Commit Graph

4288 Commits (d76a5bedbc51a862e3a6722c3c05ae7bd8eb7c75)
 

Author SHA1 Message Date
Ken Steele e05034f5dd New Multi-pattern matcher, ac-tile, optimized for Tile architecture.
Aho-Corasick mpm optimized for Tilera Tile-Gx architecture. Based on the
util-mpm-ac.c code base. The primary optimizations are:
1) Matching function used Tilera specific instructions.
2) Alphabet compression to reduce delta table size to increase cache
   utilization  and performance.

The basic observation is that not all 256 ASCII characters are used by
the set of multiple patterns in a group for which a DFA is
created. The first reason is that Suricata's pattern matching is
case-insensitive, so all uppercase characters are converted to
lowercase, leaving a hole of 26 characters in the
alphabet. Previously, this hole was simply left in the middle of the
alphabet and thus in the generated Next State (delta) tables.

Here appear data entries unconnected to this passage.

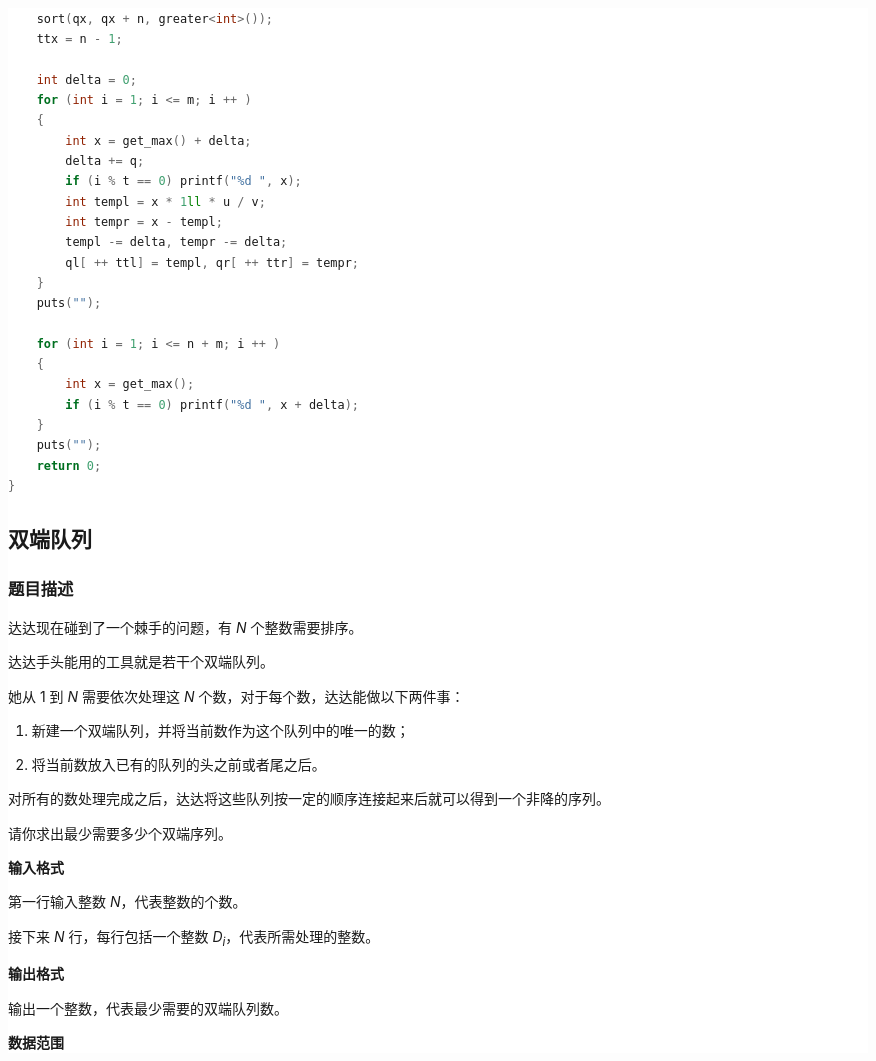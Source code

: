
 ```cpp
    sort(qx, qx + n, greater<int>());
    ttx = n - 1;
    
    int delta = 0;
    for (int i = 1; i <= m; i ++ )
    {
        int x = get_max() + delta;
        delta += q;
        if (i % t == 0) printf("%d ", x);
        int templ = x * 1ll * u / v;
        int tempr = x - templ;
        templ -= delta, tempr -= delta;
        ql[ ++ ttl] = templ, qr[ ++ ttr] = tempr;
    }
    puts("");
    
    for (int i = 1; i <= n + m; i ++ )
    {
        int x = get_max();
        if (i % t == 0) printf("%d ", x + delta);
    }
    puts("");
    return 0;
}
```

## 双端队列

### 题目描述

达达现在碰到了一个棘手的问题，有 $N$ 个整数需要排序。

达达手头能用的工具就是若干个双端队列。

她从 $1$ 到 $N$ 需要依次处理这 $N$ 个数，对于每个数，达达能做以下两件事：

1. 新建一个双端队列，并将当前数作为这个队列中的唯一的数；

2. 将当前数放入已有的队列的头之前或者尾之后。

对所有的数处理完成之后，达达将这些队列按一定的顺序连接起来后就可以得到一个非降的序列。

请你求出最少需要多少个双端序列。

**输入格式**

第一行输入整数 $N$，代表整数的个数。

接下来 $N$ 行，每行包括一个整数 $D_i$，代表所需处理的整数。

**输出格式**

输出一个整数，代表最少需要的双端队列数。

**数据范围**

A new, smaller, alphabet is created using a translation table of 256
bytes per mpm group. Previously, there was one global translation
table for converting upper case to lowercase.

Additional, unused characters are found by creating a histogram of all
the characters in all the patterns. Then all the characters with zero
counts are mapped to one character (0) in the new alphabet. Since
These characters appear in no pattern, they can all be mapped to a
single character and still result in the same matches being
found. Zero was chosen for the value in the new alphabet since this
"character" is more likely to appear in the input. The unused
character always results in the next state being state zero, but that
fact is not currently used by the code, since special casing takes
additional instructions.

The characters that do appear in some pattern are mapped to
consecutive characters in the new alphabet, starting at 1. This
results in a dense packing of next state values in the delta tables
and additionally can allow for a smaller number of columns in that
table, thus using less memory and better packing into the cache. The
size of the new alphabet is the number of used characters plus 1 for
the unused catch-all character.

The alphabet size is rounded up to the next larger power-of-2 so that
multiplication by the alphabet size can be done with a shift.  It
might be possible to use a multiply instruction, so that the exact
alphabet size could be used, which would further reduce the size of
the delta tables, increase cache density and not require the
specialized search functions. The multiply would likely add 1 cycle to
the inner search loop.

Since the multiply by alphabet-size is cleverly merged with a mask
instruction (in the SINDEX macro), specialized versions of the
SCACSearch function are generated for alphabet sizes 256, 128, 64, 32
and 16.  This is done by including the file util-mpm-ac-small.c
multiple times with a redefined SINDEX macro. A function pointer is
then stored in the mpm context for the search function. For alpha bit
sizes of 8 or smaller, the number of states usually small, so the DFA
is already very small, so there is little difference using the 16
state search function.

The SCACSearch function is also specialized by the size of the value
stored in the next state (delta) tables, either 16-bits or 32-bits.
This removes a conditional inside the Search function. That
conditional is only called once, but doesn't hurt to remove
it. 16-bits are used for up to 32K states, with the sign bit set for
states with matches.

Future optimization:

The state-has-match values is only needed per state, not per next
state, so checking the next-state sign bit could be replaced with
reading a different value, at the cost of an additional load, but
increasing the 16-bit next state span to 64K.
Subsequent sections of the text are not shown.